Strength of a woman

Strong-willed Nainima at the Rakiraki market. Picture: JOHN KAMEA

YOU would think her husband and children’s demise was painful enough to break Asenaca Nainima’s spirit.

But death, as tragic as it is, was no juggernaut in the face of this strong-willed 64-year-old.

Instead, it gave her the mental and spiritual fortitude to pick up the pieces and move on.

Her husband, a former employee of the Fiji Sugar Corporation, passed on in 2007 after a long battle with hypertension and diabetes.

Nainima, who previously depended on her husband for survival, knew the way forward was to take control of her life.

So one day, she plucked a few kavika (Syzygium malaccense) from a tree behind her house and caught a bus to the market to sell them.

Five years later, Nainima is now a regular Rakiraki market vegetable vendor.

“I felt intimidated by the crowd on that first day at the market. I thought people would look down at me because I was selling kavika from my backyard garden. I felt I was the poorest person around,” Nainima said.

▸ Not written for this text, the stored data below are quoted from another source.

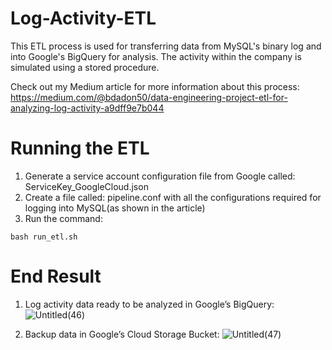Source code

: # Log-Activity-ETL

This ETL process is used for transferring data from MySQL's binary log and into Google's BigQuery for analysis.
The activity within the company is simulated using a stored procedure.

Check out my Medium article for more information about this process:
https://medium.com/@bdadon50/data-engineering-project-etl-for-analyzing-log-activity-a9dff9e7b044

# Running the ETL
1. Generate a service account configuration file from Google called: ServiceKey_GoogleCloud.json
2. Create a file called: pipeline.conf with all the configurations required for logging into MySQL(as shown in the article)
3. Run the command:

```
bash run_etl.sh
```

# End Result
1. Log activity data ready to be analyzed in Google’s BigQuery:
![Untitled(46)](https://user-images.githubusercontent.com/65648983/195849208-b30ac6ed-90bf-4913-8467-efa44c5f9067.png)

2. Backup data in Google’s Cloud Storage Bucket:
![Untitled(47)](https://user-images.githubusercontent.com/65648983/195849278-5da8e102-a163-4bc6-aa68-bdce39df761e.png)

“But after earning my first wages, I got the jolt I needed to continue. I realised selling at the market could earn me a living and now I sell everything from fruits and vegetables to root crops and home-made pickles.”

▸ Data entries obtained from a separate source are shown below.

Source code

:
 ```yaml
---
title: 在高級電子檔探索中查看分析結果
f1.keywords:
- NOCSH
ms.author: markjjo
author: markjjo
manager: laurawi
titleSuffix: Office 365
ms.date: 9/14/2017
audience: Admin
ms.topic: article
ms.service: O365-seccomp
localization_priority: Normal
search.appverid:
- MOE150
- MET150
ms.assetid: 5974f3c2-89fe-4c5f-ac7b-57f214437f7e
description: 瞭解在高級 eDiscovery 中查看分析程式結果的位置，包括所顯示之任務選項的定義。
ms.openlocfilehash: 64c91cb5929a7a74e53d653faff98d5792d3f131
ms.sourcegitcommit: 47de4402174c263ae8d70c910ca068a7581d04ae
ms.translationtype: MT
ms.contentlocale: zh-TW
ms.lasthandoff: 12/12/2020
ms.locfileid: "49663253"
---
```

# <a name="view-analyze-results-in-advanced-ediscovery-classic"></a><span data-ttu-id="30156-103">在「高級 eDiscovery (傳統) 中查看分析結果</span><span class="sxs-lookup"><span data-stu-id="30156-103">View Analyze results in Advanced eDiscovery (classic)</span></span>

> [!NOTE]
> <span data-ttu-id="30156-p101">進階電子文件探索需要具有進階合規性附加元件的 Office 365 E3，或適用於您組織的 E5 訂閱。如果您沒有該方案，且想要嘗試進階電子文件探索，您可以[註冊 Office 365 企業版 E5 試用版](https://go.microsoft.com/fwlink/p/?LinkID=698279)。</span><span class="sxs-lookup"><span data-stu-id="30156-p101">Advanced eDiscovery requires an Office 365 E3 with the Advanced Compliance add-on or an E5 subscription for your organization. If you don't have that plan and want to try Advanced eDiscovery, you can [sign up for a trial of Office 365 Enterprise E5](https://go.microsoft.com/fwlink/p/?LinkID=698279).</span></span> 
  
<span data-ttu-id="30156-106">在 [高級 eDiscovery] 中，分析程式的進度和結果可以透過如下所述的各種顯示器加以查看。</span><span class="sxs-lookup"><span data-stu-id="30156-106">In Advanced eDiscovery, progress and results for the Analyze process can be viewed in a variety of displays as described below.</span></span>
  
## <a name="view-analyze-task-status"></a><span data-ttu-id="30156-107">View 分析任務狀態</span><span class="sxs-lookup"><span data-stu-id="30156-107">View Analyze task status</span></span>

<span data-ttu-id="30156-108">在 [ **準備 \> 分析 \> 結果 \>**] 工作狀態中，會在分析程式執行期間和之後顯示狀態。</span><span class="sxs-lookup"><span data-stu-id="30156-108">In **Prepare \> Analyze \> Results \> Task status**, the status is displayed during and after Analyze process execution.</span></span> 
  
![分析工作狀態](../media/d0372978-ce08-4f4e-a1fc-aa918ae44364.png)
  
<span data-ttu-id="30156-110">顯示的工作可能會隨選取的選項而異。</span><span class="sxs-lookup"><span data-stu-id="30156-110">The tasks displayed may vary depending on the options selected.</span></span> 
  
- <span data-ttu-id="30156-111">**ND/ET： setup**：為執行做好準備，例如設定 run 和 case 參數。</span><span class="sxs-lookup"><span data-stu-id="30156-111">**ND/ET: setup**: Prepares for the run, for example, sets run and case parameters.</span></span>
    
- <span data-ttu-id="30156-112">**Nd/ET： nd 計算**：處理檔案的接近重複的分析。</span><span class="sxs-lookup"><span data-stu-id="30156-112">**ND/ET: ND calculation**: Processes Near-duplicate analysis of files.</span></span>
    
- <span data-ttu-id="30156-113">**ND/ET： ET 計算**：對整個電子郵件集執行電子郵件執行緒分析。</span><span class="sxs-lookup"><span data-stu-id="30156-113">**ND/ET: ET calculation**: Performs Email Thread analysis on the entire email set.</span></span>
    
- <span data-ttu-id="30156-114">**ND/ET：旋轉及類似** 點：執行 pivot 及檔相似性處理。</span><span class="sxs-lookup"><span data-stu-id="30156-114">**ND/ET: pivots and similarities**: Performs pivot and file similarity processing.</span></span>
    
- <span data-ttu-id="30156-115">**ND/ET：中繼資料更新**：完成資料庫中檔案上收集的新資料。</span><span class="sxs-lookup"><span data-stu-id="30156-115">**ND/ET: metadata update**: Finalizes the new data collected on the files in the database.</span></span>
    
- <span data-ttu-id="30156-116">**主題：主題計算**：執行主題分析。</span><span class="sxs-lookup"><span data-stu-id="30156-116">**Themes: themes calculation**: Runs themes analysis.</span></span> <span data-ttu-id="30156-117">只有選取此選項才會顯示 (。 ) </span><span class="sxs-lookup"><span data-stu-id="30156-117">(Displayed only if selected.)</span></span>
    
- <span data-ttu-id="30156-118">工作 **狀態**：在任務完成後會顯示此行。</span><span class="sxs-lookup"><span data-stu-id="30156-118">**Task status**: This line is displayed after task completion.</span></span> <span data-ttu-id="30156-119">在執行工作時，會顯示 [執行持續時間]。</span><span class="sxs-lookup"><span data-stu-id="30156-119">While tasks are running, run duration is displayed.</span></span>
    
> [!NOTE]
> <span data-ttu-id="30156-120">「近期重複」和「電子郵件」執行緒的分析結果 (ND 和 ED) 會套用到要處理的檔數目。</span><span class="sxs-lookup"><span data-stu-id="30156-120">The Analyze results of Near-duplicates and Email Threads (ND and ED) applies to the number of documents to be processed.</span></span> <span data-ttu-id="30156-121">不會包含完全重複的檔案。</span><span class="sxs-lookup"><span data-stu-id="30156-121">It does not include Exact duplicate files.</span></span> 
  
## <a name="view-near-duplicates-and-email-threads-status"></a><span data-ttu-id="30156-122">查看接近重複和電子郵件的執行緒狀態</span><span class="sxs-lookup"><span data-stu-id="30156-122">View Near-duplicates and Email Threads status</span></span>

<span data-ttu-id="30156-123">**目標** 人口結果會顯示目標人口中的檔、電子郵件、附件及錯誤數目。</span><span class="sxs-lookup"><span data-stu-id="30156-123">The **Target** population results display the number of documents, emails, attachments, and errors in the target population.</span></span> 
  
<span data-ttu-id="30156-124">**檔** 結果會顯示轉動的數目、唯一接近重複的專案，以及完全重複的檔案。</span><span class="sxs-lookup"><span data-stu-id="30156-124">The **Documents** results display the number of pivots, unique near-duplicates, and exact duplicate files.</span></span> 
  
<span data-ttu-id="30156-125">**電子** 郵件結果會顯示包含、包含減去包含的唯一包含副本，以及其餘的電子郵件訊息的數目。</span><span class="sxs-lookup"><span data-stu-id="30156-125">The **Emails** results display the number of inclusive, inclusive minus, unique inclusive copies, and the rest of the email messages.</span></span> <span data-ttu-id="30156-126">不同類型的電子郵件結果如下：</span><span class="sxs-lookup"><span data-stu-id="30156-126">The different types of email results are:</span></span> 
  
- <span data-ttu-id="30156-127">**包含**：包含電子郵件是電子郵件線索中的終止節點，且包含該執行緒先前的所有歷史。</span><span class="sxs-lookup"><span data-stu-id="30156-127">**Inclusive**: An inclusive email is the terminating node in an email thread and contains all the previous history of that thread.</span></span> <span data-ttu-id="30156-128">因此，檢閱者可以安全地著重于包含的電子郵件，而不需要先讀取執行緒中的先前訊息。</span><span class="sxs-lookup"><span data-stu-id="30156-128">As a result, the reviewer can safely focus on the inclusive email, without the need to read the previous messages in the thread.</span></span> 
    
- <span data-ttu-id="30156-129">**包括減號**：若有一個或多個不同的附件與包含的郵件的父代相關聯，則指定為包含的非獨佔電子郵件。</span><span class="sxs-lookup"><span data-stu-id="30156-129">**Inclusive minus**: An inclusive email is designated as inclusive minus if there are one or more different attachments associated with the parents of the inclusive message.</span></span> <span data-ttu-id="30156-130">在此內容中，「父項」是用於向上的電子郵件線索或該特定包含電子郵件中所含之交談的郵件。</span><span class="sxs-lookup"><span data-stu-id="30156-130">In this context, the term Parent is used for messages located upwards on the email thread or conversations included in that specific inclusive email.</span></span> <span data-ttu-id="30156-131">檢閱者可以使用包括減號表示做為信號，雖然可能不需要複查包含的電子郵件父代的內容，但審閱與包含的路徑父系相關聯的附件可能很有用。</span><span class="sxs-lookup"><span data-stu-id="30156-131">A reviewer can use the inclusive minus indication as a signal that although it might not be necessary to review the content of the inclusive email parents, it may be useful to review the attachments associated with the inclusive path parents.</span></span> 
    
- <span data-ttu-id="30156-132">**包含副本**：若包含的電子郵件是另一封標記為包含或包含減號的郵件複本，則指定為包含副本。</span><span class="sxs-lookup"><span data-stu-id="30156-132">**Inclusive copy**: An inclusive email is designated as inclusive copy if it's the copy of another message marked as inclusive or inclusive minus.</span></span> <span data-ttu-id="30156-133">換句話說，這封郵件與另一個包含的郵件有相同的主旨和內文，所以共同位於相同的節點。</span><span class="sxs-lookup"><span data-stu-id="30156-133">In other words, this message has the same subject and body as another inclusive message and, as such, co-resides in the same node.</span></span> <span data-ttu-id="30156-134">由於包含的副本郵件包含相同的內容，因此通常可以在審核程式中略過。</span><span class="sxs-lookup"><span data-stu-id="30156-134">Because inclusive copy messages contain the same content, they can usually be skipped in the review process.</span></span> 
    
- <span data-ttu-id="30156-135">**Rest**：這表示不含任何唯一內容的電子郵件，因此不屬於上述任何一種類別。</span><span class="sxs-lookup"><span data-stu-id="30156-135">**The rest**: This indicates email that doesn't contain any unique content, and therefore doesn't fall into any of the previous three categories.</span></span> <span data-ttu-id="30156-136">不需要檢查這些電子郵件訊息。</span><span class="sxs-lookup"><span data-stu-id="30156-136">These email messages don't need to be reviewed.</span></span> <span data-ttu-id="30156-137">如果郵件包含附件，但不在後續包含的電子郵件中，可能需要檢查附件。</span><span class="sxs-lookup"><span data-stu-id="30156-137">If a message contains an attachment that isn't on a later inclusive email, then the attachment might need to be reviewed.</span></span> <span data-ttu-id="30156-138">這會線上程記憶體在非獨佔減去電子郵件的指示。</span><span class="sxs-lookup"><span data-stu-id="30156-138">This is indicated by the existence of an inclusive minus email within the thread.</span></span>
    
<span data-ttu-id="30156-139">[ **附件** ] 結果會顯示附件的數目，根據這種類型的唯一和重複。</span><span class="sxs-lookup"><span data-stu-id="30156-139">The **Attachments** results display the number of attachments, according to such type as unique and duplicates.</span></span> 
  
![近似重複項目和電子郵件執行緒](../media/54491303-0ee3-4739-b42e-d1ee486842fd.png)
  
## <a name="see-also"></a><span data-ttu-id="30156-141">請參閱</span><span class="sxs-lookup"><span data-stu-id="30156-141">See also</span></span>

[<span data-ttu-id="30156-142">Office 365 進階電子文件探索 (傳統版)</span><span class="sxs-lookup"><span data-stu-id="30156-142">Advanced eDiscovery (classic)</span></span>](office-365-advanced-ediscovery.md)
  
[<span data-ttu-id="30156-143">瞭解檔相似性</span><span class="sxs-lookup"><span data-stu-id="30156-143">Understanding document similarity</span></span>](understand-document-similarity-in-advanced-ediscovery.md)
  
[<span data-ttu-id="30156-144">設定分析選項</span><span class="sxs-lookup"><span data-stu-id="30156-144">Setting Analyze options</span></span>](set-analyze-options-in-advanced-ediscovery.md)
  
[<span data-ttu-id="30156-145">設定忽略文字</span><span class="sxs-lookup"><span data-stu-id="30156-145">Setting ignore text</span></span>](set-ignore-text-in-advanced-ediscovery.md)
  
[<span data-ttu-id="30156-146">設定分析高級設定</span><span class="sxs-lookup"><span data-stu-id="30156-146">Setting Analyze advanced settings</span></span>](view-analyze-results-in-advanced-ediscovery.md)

With the revenue she earns, Nainima helps support a son, four grandchildren and takes care of all her church, village and family obligations. Nainima lost her daughter, Kelera, in 2006.

“As any mum would, I missed Kelera very much. It was so unfortunate she went too early.”

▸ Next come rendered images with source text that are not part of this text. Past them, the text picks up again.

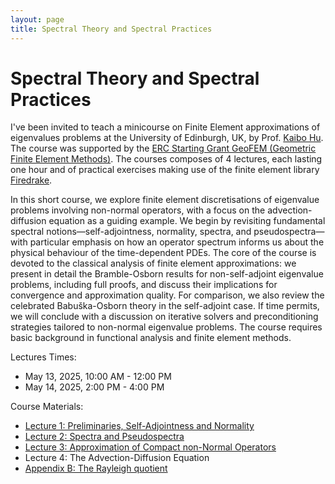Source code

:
 ```yaml
---
layout: page
title: Spectral Theory and Spectral Practices
---
```


Spectral Theory and Spectral Practices
========================================
I've been invited to teach a minicourse on Finite Element approximations of eigenvalues problems at the University of Edinburgh, UK, by Prof. [Kaibo Hu](https://kaibohu.github.io/). The course was supported by the [ERC Starting Grant GeoFEM (Geometric Finite Element Methods)](https://kaibohu.github.io/geofem/).
The courses composes of 4 lectures, each lasting one hour and of practical exercises making use of the finite element library [Firedrake](https://www.firedrakeproject.org/).

In this short course, we explore finite element discretisations of eigenvalue problems involving non-normal operators, with a focus on the advection-diffusion equation as a guiding example. We begin by revisiting fundamental spectral notions—self-adjointness, normality, spectra, and pseudospectra—with particular emphasis on how an operator spectrum informs us about the physical behaviour of the time-dependent PDEs. The core of the course is devoted to the classical analysis of finite element approximations: we present in detail the Bramble-Osborn results for non-self-adjoint eigenvalue problems, including full proofs, and discuss their implications for convergence and approximation quality. For comparison, we also review the celebrated Babuška-Osborn theory in the self-adjoint case. If time permits, we will conclude with a discussion on iterative solvers and preconditioning strategies tailored to non-normal eigenvalue problems. The course requires basic background in functional analysis and finite element methods.

Lectures Times:
- May 13, 2025, 10:00 AM - 12:00 PM
- May 14, 2025, 2:00 PM - 4:00 PM

Course Materials:
- [Lecture 1: Preliminaries, Self-Adjointness and Normality](https://www.uzerbinati.eu/assets/teaching/notes/st_lecture1.pdf)
- [Lecture 2: Spectra and Pseudospectra](https://www.uzerbinati.eu/assets/teaching/notes/st_lecture2.pdf)
- [Lecture 3: Approximation of Compact non-Normal Operators](https://www.uzerbinati.eu/assets/teaching/notes/st_lecture3.pdf)
- Lecture 4: The Advection-Diffusion Equation
- [Appendix B: The Rayleigh quotient](https://www.uzerbinati.eu/assets/teaching/notes/st_appendix_B.pdf)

Her second deceased child was an albino son called Mateo. He died of skin cancer in 2018.

“Mateo was a joy to have although he was rea (iTaukei word taken from the word rare, meaning albino). He was obedient and loved church work,” Nainima reminisced.

“I never had the feeling of dissatisfaction when I gave birth to him, I just thank God for giving me a son. Losing my husband Saverio, son Mateo and daughter Kelera has been a painful experience but with God on my side, I have learned to remain strong.”

Once in a while, the Rewasa woman, from Naroko in Ra gets assistance from her son, who works as a soldier in the British Army.

Nainima believes every widow has the capacity to look after herself and live a decent life, if she has determination and the will to survive.